Home is where…….????????

Should I be worried that my children don’t want to be home?

I can’t count the number of times that I get asked to go on a playdate (please note that’s to go on one, not have one) or a sleepover. My five year old sometimes even cries when he doesn’t have a playdate because he feels it is his right to have one everyday.

Then there’s  my eight year old girl who is notorious for this, she’s a serial offender.  There is a particular house she goes to for playdates and returns three days later…. Nowadays I don’t even bother; I know that by saying yes to a playdate at this particular household, I am saying yes to at least a one night sleepover too.   And my twelve year old has a similar syndrome; again, there is a particular house where a playdate, more often than not, means a sleepover.

I appreciate that these houses are waaaaay more exciting than ours; what with swimming pools, tree houses and trampolines…….who can blame them?! They both have resident toothbrushes at their second homes. And its cool!  I’m all for my kids being independent and confident enough to sleep over at someone else’s house….God knows I had sleepovers all the time when I was growing up.

But I’m just checking if their desire to flee the nest so early in life should be one for concern…….

Then today when I was picking up my eight year old from her second home, I got it.  Despite the fact that appearance wise she is nothing like them, she is totally one of them. Totally. She is sooo comfortable there, she really is at home.

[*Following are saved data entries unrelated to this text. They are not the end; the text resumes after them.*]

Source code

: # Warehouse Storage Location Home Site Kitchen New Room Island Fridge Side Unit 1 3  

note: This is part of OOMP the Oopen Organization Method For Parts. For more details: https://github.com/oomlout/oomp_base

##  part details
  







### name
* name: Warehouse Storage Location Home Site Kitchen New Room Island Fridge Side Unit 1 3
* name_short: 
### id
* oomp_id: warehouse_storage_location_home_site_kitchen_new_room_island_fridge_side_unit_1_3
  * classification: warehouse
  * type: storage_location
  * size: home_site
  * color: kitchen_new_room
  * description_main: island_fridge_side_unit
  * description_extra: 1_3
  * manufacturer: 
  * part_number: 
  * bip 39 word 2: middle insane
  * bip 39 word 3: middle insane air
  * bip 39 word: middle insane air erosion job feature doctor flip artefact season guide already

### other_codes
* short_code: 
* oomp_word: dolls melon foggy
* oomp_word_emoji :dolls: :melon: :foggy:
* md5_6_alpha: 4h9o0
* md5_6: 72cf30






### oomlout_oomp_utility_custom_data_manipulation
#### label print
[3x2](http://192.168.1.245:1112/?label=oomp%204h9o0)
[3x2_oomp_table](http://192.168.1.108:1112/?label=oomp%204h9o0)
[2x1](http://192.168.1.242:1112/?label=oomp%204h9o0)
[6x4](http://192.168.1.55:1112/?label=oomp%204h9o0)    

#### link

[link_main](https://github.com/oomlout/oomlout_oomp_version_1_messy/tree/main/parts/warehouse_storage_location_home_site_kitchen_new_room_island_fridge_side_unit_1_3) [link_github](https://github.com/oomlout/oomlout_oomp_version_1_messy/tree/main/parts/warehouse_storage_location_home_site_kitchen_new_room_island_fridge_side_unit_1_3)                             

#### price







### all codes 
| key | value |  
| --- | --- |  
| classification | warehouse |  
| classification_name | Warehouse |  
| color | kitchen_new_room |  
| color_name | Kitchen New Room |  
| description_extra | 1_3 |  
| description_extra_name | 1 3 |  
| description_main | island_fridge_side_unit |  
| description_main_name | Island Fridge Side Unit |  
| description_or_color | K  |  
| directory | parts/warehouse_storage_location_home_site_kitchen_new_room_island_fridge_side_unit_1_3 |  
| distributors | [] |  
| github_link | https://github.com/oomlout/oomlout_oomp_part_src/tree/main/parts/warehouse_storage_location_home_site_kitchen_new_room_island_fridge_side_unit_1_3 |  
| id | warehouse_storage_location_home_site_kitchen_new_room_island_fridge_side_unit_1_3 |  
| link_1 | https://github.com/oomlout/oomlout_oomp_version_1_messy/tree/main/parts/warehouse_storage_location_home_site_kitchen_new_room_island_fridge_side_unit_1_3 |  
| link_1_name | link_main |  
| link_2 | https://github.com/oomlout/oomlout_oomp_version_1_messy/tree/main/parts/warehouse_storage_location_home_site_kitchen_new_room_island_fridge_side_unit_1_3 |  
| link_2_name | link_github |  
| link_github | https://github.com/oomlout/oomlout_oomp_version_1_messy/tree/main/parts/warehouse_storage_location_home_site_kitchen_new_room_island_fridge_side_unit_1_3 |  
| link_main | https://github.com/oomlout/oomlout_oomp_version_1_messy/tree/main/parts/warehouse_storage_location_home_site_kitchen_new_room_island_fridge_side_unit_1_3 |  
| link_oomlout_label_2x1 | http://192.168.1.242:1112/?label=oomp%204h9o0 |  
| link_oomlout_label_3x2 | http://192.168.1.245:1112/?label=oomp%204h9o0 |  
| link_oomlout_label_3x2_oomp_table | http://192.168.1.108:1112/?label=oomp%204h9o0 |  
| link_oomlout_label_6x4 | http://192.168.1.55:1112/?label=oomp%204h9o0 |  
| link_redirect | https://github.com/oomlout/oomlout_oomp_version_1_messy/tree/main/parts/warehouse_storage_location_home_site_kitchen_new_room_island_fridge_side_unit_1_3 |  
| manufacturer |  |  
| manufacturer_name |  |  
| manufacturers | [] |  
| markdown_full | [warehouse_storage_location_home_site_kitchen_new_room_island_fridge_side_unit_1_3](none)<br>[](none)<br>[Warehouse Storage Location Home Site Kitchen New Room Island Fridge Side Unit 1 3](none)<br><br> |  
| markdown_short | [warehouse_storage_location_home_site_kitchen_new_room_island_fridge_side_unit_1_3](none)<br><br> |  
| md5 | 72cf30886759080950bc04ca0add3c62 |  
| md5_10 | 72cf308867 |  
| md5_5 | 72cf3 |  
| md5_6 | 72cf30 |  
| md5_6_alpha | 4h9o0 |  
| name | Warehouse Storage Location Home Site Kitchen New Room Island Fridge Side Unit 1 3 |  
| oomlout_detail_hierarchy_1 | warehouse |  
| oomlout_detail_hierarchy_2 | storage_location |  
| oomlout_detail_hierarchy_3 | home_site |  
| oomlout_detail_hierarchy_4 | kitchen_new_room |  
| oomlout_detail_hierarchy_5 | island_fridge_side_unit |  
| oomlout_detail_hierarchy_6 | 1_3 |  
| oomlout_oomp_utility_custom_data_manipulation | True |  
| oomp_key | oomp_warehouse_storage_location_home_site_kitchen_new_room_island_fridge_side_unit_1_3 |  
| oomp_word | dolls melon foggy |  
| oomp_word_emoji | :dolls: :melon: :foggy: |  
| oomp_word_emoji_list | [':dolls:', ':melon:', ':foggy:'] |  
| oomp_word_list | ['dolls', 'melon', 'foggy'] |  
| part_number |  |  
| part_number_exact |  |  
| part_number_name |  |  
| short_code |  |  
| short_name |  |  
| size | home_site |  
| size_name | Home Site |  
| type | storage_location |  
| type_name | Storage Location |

They don’t see her as a different colour, the fact that she has allergies doesn’t faze them; they all know what she can and can’t have and they all know what to do if she reacts to something.  They don’t know what to do with her hair, but they love it and constantly say so.  In fact, they do so much for her self esteem, its no wonder she loves to hang out there.

Note to self – do more to build self esteem.

Label: 100% person. Totally need acceptance.

Love what you’ve got..

My 6yr old daughter decided she wanted to dye her hair orange. I was a tiny bit alarmed but calmly inquired why she wanted to do this. It turns out that, seeing as two of her closest friends are redheads, she also wanted to be a redhead. Although I was not going to let her dye her hair, her decision to join the minority didn’t go unnoticed.. When I was growing up being a redhead was not something one would choose… the redheads were teased mercilessly.

I thought we had sorted ourselves out when a few months later she was concerned that her bum was too big. ‘I have the biggest bum in my class! All the others have flat bums, mine sticks out! In fact I probably have the biggest bum in the whole year’ she complained.

Does my bum look big in this?

Does my bum look big in this?

Oh Lord Jesus! How to respond?

I was tempted to say ‘yes babe, its big…that’s how God made you, live with it!’.  I wanted to explain how lots of women do all sorts of things to get a bum like hers but I took a deep breath and said ‘yes, your bum sticks out, just like your mummys and it is beautiful!’
She paused…looked at my bum and smiled. ‘Yes, its just like yours mummy and yours is big and beautiful!’ And off she skipped…..no doubt to find something else she is not satisfied with.
But for now…..’Phew!’

Label -100% person 100%female. Wants to fit in. Needs regular affirmation.